INTERVIEWContrôle parental: «Les enfants ne devraient pas avoir de portable avant le collège»

Contrôle parental: «Les enfants ne devraient pas avoir de portable avant le collège»

INTERVIEWLe psychanalyste Michaël Stora évoque l’usage par les enfants des technologies de communication…
Nicolas Beunaiche

Nicolas Beunaiche

Les parents angoissés ont la cote sur le marché des nouvelles technologies. Après la carte de crédit mouchard ou encore les logiciels de contrôle et d’espionnage parental, vient d’être lancée sur Android Ignore No More, une application qui permet de bloquer le portable de son rejeton à distance… et de lier son déblocage à un appel à papa ou à maman. Technologies contre technologies, parents contre enfants, la guerre est ouverte. 20 Minutes a demandé ce qu’il en pensait à Michaël Stora, psychiatre et cofondateur de l’Observatoire des mondes numériques en sciences humaines.

Les applications de contrôle parental se multiplient. Y a-t-il un marché en France, selon vous?

Bien sûr. Comme toutes les sociétés occidentales, la société française a cette culture du contrôle. Il y a une anxiété, une hyperattention à l’enfant qui font le terreau de ce genre de services et qui les transforment en outils de surveillance. Avant l’application visant à bloquer le smartphone de l’enfant, il y a eu plein d’autres choses comme la carte de crédit plafonnée ou encore le chausson connecté qui contrôle le rythme cardiaque du bébé. Cela rassure les parents.

Est-ce une pratique saine, de votre point de vue?

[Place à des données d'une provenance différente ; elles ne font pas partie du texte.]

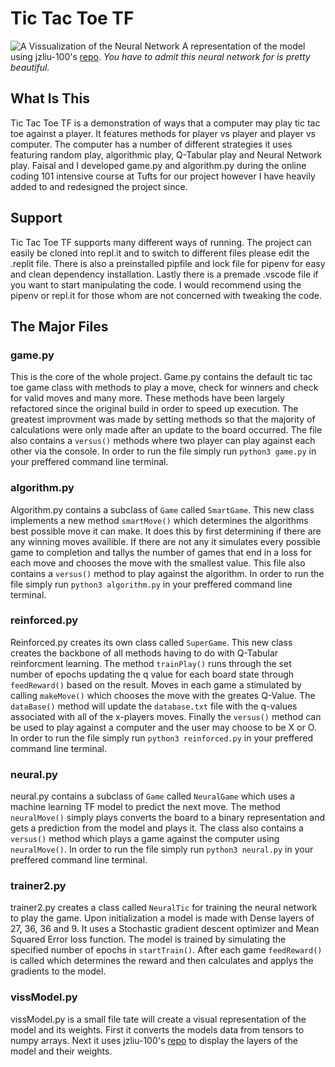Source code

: # Tic Tac Toe TF
![A Vissualization of the Neural Network](/brain.png)
A representation of the model using jzliu-100's [repo](https://github.com/jzliu-100/visualize-neural-network). *You have to admit this neural network for is pretty beautiful.* 
## What Is This
Tic Tac Toe TF is a demonstration of ways that a computer may play tic tac toe against a player. It features methods for player vs player and player vs computer. The computer has a number of different strategies it uses featuring random play, algorithmic play, Q-Tabular play and Neural Network play. Faisal and I developed game.py and algorithm.py during the online coding 101 intensive course at Tufts for our project however I have heavily added to and redesigned the project since.
## Support
Tic Tac Toe TF supports many different ways of running. The project can easily be cloned into repl.it and to switch to different files please edit the .replit file. There is also a preinstalled pipfile and lock file for pipenv for easy and clean dependency installation. Lastly there is a premade .vscode file if you want to start manipulating the code. I would recommend using the pipenv or repl.it for those whom are not concerned with tweaking the code. 
## The Major Files
### game.py
This is the core of the whole project. Game.py contains the default tic tac toe game class with methods to play a move, check for winners and check for valid moves and many more. These methods have been largely refactored since the original build in order to speed up execution. The greatest improvment was made by setting methods so that the majority of calculations were only made after an update to the board occurred. The file also contains a `versus()` methods where two player can play against each other via the console. In order to run the file simply run `python3 game.py` in your preffered command line terminal.
### algorithm.py
Algorithm.py contains a subclass of `Game` called `SmartGame`. This new class implements a new method `smartMove()` which determines the algorithms best possible move it can make. It does this by first determining if there are any winning moves availible. If there are not any it simulates every possible game to completion and tallys the number of games that end in a loss for each move and chooses the move with the smallest value. This file also contains a `versus()` method to play against the algorithm. In order to run the file simply run `python3 algorithm.py` in your preffered command line terminal.
### reinforced.py
Reinforced.py creates its own class called `SuperGame`. This new class creates the backbone of all methods having to do with Q-Tabular reinforcment learning. The method `trainPlay()` runs through the set number of epochs updating the q value for each board state through `feedReward()` based on the result. Moves in each game a stimulated by calling `makeMove()` which chooses the move with the greates Q-Value. The `dataBase()` method will update the `database.txt` file with the q-values associated with all of the x-players moves. Finally the `versus()` method can be used to play against a computer and the user may choose to be X or O. In order to run the file simply run `python3 reinforced.py` in your preffered command line terminal.
### neural.py
neural.py contains a subclass of `Game` called `NeuralGame` which uses a machine learning TF model to predict the next move. The method `neuralMove()` simply plays converts the board to a binary representation and gets a prediction from the model and plays it. The class also contains a `versus()` method which plays a game against the computer using `neuralMove()`. In order to run the file simply run `python3 neural.py` in your preffered command line terminal.
### trainer2.py
trainer2.py creates a class called `NeuralTic` for training the neural network to play the game. Upon initialization a model is made with Dense layers of 27, 36, 36 and 9. It uses a Stochastic gradient descent optimizer and Mean Squared Error loss function. The model is trained by simulating the specified number of epochs in `startTrain()`. After each game `feedReward()` is called which determines the reward and then calculates and applys the gradients to the model.
### vissModel.py
vissModel.py is a small file tate will create a visual representation of the model and its weights. First it converts the models data from tensors to numpy arrays. Next it uses jzliu-100's [repo](https://github.com/jzliu-100/visualize-neural-network) to display the layers of the model and their weights.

Non, je trouve que cela ne va pas dans le bon sens. On est dans l’injonction paradoxale: les parents disent finalement à leur enfant «nous pouvons te faire confiance mais c’est nous qui décidons quand». C’est ce que j’appelle le fil à la patte. Ils lui donnent une illusion d’autonomie caractéristique de nos sociétés où se joue dans le même temps un processus d’adultification des enfants. De plus en plus jeunes, ils se comportent comme des ados, veulent utiliser les réseaux sociaux, réclament un téléphone portable. Or les parents, de leur côté, sont de plus en plus angoissés. Je crois aux rituels de passage, au mécanisme de frustration/récompense, comme peut l’être le permis de conduire à 18 ans par exemple. Il ne faut pas brûler les étapes.

Quel est alors l’âge idéal pour se mettre aux technologies?

Dès l’âge de 10 ans, aujourd’hui, les enfants réclament un smartphone. Je crois que c’est trop tôt. Pour moi, l’entrée au collège est un meilleur marqueur. C’est le moment de la puberté. Les enfants utilisent leur téléphone pour échanger et jouer avec leurs camarades, ils en ont besoin. Et le collège est là pour réguler son utilisation. Pour ce qui est de Facebook, je crois que 13 ans, l’âge imposé par la législation américaine, n’est pas idiot.

Serait-il envisageable de déconnecter complètement son enfant de la technologie?

Diaboliser Internet comme le téléphone portable est contre-productif dans le sens où cela en fait des objets de convoitise. Pire, cela peut même encourager les pratiques à risques. Lorsqu’on est adolescent, on aime transgresser les règles. C’est un danger quand on sait que de plus en plus de crises d’adolescents sont virtuelles.